Jens Schweikhardt said:
in <[email protected]>:
#> If a, b, and c are of some built-in type, then `a = b + c;` cannot
#> involve any function calls in either C or C++.
#
# Sure it can. It could involve a call to a function called __addquad().

Seebs of course makes a good point. My point was that even in C++,
you can't overload an operator for a built-in type that already
has that operator. You can't write your own

double operator+(double, double);

that will be invoked when you add two double values.

And even if addition for some type is implemented as a function
call, its semantics are still defined by the standard's rules for
operators, not by the rules for function calls.
I remember Dan Pop once told me about a C implementation for a Z80 (an
8-bit CPU). On this CPU, 16bit addition uses two of three register pairs
("ADC HL,BC") and I'm confident it would call a function saving and
restoring the registers clobbered.

I would be unsurprised if the saving and restoring of the registers
were done with inline code rather than function calls. But I'm
not familiar with the Z80, and perhaps a function call saves enough
code size to make it worthwhile.
 
D

David Brown

Seebs of course makes a good point. My point was that even in C++,
you can't overload an operator for a built-in type that already
has that operator.

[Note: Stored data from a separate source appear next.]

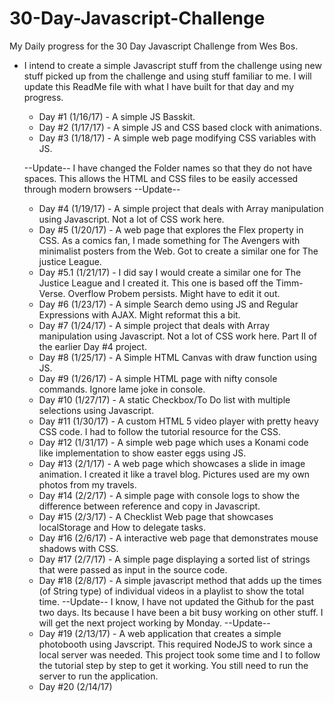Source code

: # 30-Day-Javascript-Challenge
My Daily progress for the 30 Day Javascript Challenge from Wes Bos.

* I intend to create a simple Javascript stuff from the challenge using new stuff picked up from the challenge and using stuff familiar to
  me. I will update this ReadMe file with what I have built for that day and my progress.
  
  * Day #1 (1/16/17) - A simple JS Basskit. 
  * Day #2 (1/17/17) - A simple JS and CSS based clock with animations. 
  * Day #3 (1/18/17) - A simple web page modifying CSS variables with JS.
  
  --Update-- 
  I have changed the Folder names so that they do not have spaces. This allows the HTML and CSS files to be easily accessed through modern browsers
  --Update--
  
  * Day #4 (1/19/17) - A simple project that deals with Array manipulation using Javascript. Not a lot of CSS work here.
  * Day #5 (1/20/17) - A web page that explores the Flex property in CSS. As a comics fan, I made something for The Avengers with minimalist posters from the Web.
                       Got to create a similar one for The justice League.
  * Day #5.1 (1/21/17) - I did say I would create a similar one for The Justice League and I created it. This one is based off the Timm-Verse. Overflow Probem persists.
                         Might have to edit it out. 
  * Day #6 (1/23/17) - A simple Search demo using JS and Regular Expressions with AJAX. Might reformat this a bit. 
  * Day #7 (1/24/17) - A simple project that deals with Array manipulation using Javascript. Not a lot of CSS work here. Part II of the earlier Day #4 project.
  * Day #8 (1/25/17) - A Simple HTML Canvas with draw function using JS. 
  * Day #9 (1/26/17) - A simple HTML page with nifty console commands. Ignore lame joke in console. 
  * Day #10 (1/27/17) - A static Checkbox/To Do list with multiple selections using Javascript.
  * Day #11 (1/30/17) - A custom HTML 5 video player with pretty heavy CSS code. I had to follow the tutorial resource for the CSS. 
  * Day #12 (1/31/17) - A simple web page which uses a Konami code like implementation to show easter eggs using JS. 
  * Day #13 (2/1/17) - A web page which showcases a slide in image animation. I created it like a travel blog. Pictures used are my own photos from my travels.
  * Day #14 (2/2/17) - A simple page with console logs to show the difference between reference and copy in Javascript.
  * Day #15 (2/3/17) - A Checklist Web page that showcases localStorage and How to delegate tasks. 
  * Day #16 (2/6/17) - A interactive web page that demonstrates mouse shadows with CSS.
  * Day #17 (2/7/17) - A simple page displaying a sorted list of strings that were passed as input in the source code.
  * Day #18 (2/8/17) - A simple javascript method that adds up the times (of String type) of individual videos in a playlist to show the total time. 
  --Update--
  I know, I have not updated the Github for the past two days. Its because I have been a bit busy working on other stuff. I will get the next project working by Monday.
  --Update--
  * Day #19 (2/13/17) - A web application that creates a simple photobooth using Javscript. This required NodeJS to work since a local server was needed. This project took some time and I 
                        to follow the tutorial step by step to get it working. You still need to run the server to run the application. 
  * Day #20 (2/14/17)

You can't write your own

double operator+(double, double);

that will be invoked when you add two double values.

And even if addition for some type is implemented as a function
call, its semantics are still defined by the standard's rules for
operators, not by the rules for function calls.

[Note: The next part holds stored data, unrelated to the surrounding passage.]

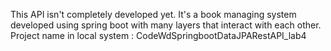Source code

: This API isn't completely developed yet. It's a book managing system developed using spring boot with many layers that interact with each other.
Project name in local system : CodeWdSpringbootDataJPARestAPI_lab4

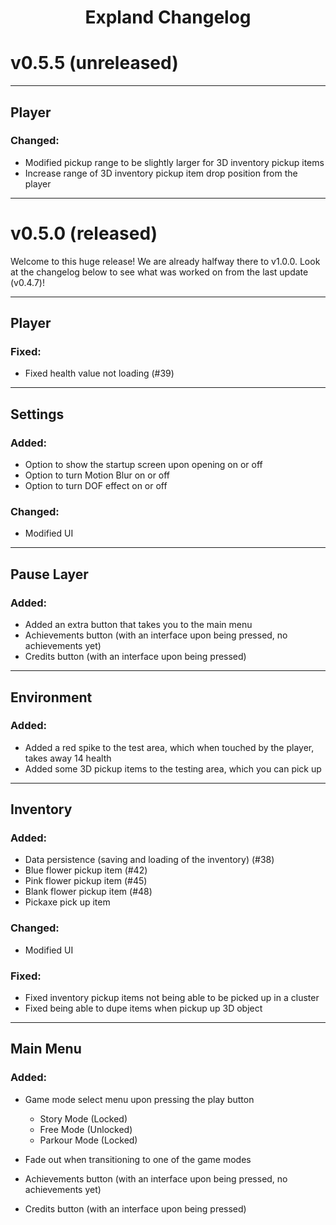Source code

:<h1 align="center">Expland Changelog</h1>

# v0.5.5 (unreleased)

---

## Player

### Changed:
- Modified pickup range to be slightly larger for 3D inventory pickup items
- Increase range of 3D inventory pickup item drop position from the player

---

# v0.5.0 (released)
Welcome to this huge release! We are already halfway there to v1.0.0. Look at the changelog below to see what was worked on from the last update (v0.4.7)!

---

## Player

### Fixed:

- Fixed health value not loading (#39)
---
## Settings

### Added:
- Option to show the startup screen upon opening on or off
- Option to turn Motion Blur on or off
- Option to turn DOF effect on or off

### Changed:
- Modified UI
---
## Pause Layer

### Added:
- Added an extra button that takes you to the main menu
- Achievements button (with an interface upon being pressed, no achievements yet)
- Credits button (with an interface upon being pressed)
---
## Environment

### Added:
- Added a red spike to the test area, which when touched by the player, takes away 14 health
- Added some 3D pickup items to the testing area, which you can pick up
---
## Inventory

### Added:
- Data persistence (saving and loading of the inventory) (#38)
- Blue flower pickup item (#42)
- Pink flower pickup item (#45)
- Blank flower pickup item (#48)
- Pickaxe pick up item

### Changed:
- Modified UI

### Fixed:
- Fixed inventory pickup items not being able to be picked up in a cluster
- Fixed being able to dupe items when pickup up 3D object
---
## Main Menu

### Added:
- Game mode select menu upon pressing the play button
	- Story Mode (Locked)
	- Free Mode (Unlocked)
	- Parkour Mode (Locked)

- Fade out when transitioning to one of the game modes
- Achievements button (with an interface upon being pressed, no achievements yet)
- Credits button (with an interface upon being pressed)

I would be unsurprised if the saving and restoring of the registers
were done with inline code rather than function calls. But I'm
not familiar with the Z80, and perhaps a function call saves enough
code size to make it worthwhile.

I haven't used a Z80 C compiler for 30 years, but in general (for small
cpus) it is hard to make "save volatile registers" into a function call
because the registers are usually saved on the same stack as the return
address. The extra stack manipulation needed to make it work means it
is seldom worth the effort. "restore volatile registers" is easier,
because the epilogue of normal functions will often be a sequence of
register "pops" to restore the volatile registers, followed by a
"return". You can then have a single common copy of this, and replace
the epilogues of normal functions with a "jump" into the appropriate
point of this sequence.

Some compiler/cpu combinations have separate data and return stacks,
which let you make the save/restore sequences be function calls. The
Imagecraft AVR compiler is one example that used this to save space (the
AVR has 32 registers, but no multi-register save or restore, so big
functions require saving and restoring a lot of registers individually).